3 Reasons Why DexCom’s Q4 Update Delighted Investors

When you’re hot, you’re hot. And DexCom (NASDAQ: DXCM) is hot.

The diabetes-focused medical-device stock skyrocketed 83% last year. DexCom got off to a good start in 2020, as well, with a double-digit gain by early February. Investors looking for another catalyst received one when the company announced its fiscal 2019 fourth-quarter and full-year results after the market closed on Thursday.

DexCom’s shares jumped around 5% in after-hours trading following the release of its latest results. Here are three reasons why the company’s Q4 update delighted investors.

Image source: DexCom.

1. Impressive revenue growth

DexCom reported revenue in the fourth quarter of $462.8 million. This reflected year-over-year growth of 37%. It also easily topped the average analyst estimate of $442.4 million.

There’s no question why the company’s sales continue to rise. DexCom’s G6 continuous glucose monitoring (CGM) system is attracting more and more patients as they become aware of the benefits of real-time CGM.

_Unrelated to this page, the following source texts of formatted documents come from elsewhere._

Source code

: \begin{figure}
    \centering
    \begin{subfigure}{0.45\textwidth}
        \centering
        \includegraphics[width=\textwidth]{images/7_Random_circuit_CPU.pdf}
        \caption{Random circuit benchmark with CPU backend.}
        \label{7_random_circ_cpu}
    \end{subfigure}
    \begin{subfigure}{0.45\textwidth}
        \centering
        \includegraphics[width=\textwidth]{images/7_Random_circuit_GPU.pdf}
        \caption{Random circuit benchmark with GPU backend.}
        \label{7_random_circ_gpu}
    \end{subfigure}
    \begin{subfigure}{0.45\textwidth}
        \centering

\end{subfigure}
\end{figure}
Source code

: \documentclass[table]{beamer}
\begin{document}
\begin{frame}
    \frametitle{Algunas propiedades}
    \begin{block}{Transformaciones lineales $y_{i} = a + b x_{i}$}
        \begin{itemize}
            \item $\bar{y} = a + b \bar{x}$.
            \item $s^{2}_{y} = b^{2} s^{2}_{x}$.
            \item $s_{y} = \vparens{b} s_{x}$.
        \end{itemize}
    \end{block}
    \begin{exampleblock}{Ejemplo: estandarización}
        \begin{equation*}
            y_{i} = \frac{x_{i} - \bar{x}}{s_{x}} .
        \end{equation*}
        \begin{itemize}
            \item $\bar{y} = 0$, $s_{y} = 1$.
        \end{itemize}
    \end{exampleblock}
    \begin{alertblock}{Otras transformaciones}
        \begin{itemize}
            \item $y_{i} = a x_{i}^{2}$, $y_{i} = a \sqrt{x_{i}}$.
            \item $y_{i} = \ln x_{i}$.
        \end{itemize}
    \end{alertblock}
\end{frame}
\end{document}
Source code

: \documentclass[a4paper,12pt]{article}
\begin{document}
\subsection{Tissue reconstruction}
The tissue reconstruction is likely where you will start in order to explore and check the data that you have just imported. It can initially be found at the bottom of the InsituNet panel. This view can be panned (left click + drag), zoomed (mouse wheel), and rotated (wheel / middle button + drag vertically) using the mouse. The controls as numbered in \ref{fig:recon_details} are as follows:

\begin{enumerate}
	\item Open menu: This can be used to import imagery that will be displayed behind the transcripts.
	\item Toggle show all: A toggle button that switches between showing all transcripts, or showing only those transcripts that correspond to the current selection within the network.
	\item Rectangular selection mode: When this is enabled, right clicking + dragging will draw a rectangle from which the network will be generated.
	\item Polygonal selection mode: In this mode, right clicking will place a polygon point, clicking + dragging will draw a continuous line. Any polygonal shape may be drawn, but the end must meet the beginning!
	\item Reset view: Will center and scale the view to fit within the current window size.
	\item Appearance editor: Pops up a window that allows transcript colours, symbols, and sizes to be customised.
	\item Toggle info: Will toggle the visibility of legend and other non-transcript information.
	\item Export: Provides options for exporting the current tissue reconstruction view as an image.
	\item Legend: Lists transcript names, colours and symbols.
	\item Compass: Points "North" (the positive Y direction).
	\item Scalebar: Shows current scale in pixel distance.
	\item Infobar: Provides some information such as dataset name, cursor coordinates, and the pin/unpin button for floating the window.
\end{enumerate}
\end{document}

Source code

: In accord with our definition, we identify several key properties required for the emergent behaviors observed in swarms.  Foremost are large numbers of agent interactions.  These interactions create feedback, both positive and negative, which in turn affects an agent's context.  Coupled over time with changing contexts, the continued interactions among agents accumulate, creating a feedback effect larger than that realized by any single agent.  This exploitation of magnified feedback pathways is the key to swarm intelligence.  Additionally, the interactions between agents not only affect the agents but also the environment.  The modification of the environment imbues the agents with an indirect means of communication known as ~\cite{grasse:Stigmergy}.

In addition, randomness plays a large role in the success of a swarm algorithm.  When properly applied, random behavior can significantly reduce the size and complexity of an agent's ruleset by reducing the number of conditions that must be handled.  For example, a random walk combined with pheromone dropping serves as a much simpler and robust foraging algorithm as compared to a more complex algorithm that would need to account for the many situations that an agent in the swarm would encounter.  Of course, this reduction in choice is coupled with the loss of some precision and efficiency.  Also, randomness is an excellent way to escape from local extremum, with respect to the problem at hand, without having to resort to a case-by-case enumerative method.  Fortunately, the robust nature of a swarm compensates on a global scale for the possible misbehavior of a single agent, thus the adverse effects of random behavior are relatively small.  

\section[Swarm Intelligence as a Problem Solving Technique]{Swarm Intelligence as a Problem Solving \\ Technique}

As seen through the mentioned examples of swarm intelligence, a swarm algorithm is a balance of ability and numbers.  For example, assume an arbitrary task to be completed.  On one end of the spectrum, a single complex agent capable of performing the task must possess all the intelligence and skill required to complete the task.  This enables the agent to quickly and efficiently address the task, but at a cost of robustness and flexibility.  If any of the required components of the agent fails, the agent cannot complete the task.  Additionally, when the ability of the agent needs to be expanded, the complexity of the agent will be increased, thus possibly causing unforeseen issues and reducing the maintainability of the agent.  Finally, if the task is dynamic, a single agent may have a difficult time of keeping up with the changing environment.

The company’s U.S. revenue jumped 34% year over year to $375.9 million, making up 81% of DexCom’s total revenue in the fourth quarter. However, DexCom grew sales even faster in international markets, with revenue soaring 52% year over year to $86.9 million.

2. Better-than-expected earnings

DexCom announced fourth-quarter net income of $92.7 million, or $1 per diluted share, based on generally accepted accounting principles (GAAP). That’s a huge improvement from the company’s GAAP net loss of $179.7 million, or $2.03 per diluted share, in the prior-year period.

The company’s adjusted non-GAAP earnings looked even better. DexCom posted non-GAAP net income of $106.5 million, or $1.15 per share. This result reflected a big jump from non-GAAP earnings of $50.2 million, or $0.56 per diluted share, in the same period of 2018. It also trounced the consensus Wall Street earnings estimate of $0.74 per share.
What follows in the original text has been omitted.